[quote TheReluctantPhoenix]@sunflowersandbuttercups,
I don’t want to derail this thread, so I won’t get drawn into a long back and forth but (last post on this):
Having children does not mean that you need to be an unpaid servant to them.
I love having children and want them to have a great life, so I do a lot for them. That does not, however, mean that they have no obligations in return.
In fact, the older they get (not quite teens yet but on the cusp), the more they need to contribute. Being polite to my friends and family and seeing them with me is one of those obligations, unless there are extenuating circumstances (not well, need to revise etc).
If children do not learn the relationship between privilege and obligation, what kind of adults will they become?[/quote]
Having children does not mean that you need to be an unpaid servant to them.

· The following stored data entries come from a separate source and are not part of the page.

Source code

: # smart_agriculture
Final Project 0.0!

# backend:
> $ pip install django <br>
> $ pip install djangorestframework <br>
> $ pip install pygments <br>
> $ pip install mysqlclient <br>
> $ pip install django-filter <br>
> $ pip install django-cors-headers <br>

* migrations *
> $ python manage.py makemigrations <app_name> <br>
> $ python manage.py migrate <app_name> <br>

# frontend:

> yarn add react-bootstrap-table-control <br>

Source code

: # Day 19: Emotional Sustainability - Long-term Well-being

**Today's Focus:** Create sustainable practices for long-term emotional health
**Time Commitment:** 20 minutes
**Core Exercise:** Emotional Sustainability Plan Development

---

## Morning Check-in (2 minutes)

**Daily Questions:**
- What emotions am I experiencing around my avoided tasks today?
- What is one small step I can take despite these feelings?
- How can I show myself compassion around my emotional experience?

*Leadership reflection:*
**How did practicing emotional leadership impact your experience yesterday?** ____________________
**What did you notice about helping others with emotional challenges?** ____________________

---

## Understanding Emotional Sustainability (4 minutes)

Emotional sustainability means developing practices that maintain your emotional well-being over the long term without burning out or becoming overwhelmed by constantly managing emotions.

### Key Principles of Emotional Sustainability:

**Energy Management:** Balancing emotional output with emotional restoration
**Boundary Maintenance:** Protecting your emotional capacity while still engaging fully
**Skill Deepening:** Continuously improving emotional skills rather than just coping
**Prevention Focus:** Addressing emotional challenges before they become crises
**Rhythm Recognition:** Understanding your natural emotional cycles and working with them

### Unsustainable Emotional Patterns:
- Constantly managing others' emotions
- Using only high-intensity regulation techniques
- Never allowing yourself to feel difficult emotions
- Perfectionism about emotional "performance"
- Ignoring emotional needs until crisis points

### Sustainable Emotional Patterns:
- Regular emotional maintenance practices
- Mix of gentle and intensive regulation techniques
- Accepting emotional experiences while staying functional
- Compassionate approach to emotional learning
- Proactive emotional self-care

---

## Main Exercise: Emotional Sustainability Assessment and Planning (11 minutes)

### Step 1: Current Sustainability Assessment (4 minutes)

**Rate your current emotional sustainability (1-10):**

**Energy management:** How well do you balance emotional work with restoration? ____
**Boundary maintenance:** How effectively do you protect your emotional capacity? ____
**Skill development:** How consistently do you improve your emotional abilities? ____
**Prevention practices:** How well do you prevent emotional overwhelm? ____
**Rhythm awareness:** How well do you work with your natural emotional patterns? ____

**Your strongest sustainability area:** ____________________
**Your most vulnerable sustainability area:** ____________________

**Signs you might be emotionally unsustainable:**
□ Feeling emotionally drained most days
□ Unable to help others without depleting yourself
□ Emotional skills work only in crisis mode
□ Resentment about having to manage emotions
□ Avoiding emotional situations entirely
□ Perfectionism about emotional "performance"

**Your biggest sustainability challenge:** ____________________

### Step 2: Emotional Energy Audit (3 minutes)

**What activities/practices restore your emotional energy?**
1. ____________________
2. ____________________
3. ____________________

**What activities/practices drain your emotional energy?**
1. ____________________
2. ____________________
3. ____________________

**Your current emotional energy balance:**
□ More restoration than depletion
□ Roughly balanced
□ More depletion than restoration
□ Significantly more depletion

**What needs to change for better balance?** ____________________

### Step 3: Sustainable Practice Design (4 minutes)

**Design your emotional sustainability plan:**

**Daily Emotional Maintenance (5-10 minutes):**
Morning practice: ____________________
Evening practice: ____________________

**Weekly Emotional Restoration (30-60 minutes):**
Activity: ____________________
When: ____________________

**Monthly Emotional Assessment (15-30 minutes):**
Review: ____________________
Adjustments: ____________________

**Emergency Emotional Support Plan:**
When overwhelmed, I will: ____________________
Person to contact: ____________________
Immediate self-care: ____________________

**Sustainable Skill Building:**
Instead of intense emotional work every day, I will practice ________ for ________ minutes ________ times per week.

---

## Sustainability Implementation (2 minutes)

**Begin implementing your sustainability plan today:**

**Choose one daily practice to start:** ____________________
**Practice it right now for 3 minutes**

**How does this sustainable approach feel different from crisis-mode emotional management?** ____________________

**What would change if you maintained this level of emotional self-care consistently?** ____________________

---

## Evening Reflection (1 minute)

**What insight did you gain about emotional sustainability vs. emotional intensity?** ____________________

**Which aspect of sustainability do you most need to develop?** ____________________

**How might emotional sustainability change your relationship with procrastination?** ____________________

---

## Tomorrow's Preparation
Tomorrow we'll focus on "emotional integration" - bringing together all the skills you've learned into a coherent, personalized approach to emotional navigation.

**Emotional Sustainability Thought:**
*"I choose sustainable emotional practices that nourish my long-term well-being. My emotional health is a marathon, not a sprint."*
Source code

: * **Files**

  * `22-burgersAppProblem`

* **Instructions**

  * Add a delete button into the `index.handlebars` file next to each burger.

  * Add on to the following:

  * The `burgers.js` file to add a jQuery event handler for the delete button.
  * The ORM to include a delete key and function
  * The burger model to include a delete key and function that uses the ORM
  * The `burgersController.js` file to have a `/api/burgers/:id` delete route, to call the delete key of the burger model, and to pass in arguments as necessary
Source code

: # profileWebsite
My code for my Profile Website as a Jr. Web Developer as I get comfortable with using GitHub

I totally agree. But if you choose to become a parent, you do have certain obligations imo - and that means, to an extent, facilitating their social lives and hobbies while they're too young to do so by themselves.
I love having children and want them to have a great life, so I do a lot for them. That does not, however, mean that they have no obligations in return.
Again, I agree, but why do those obligations require them to be bored stiff at a relatives house for several hours?
Being polite to my friends and family and seeing them with me is one of those obligations, unless there are extenuating circumstance
Family I agree to an extent, but why on earth does a pre-teen need to be dragged along to your meet-ups with your friends?
If children do not learn the relationship between privilege and obligation, what kind of adults will they become?
I just don't agree that children need to be dragged along to adult-orientated events in order to become well-rounded adults. As a childless adult, I wouldn't choose to go and spend my weekend sitting at someone's home if I didn't want to be there. So why do we force it on children who are old enough to stay at home and do their own thing?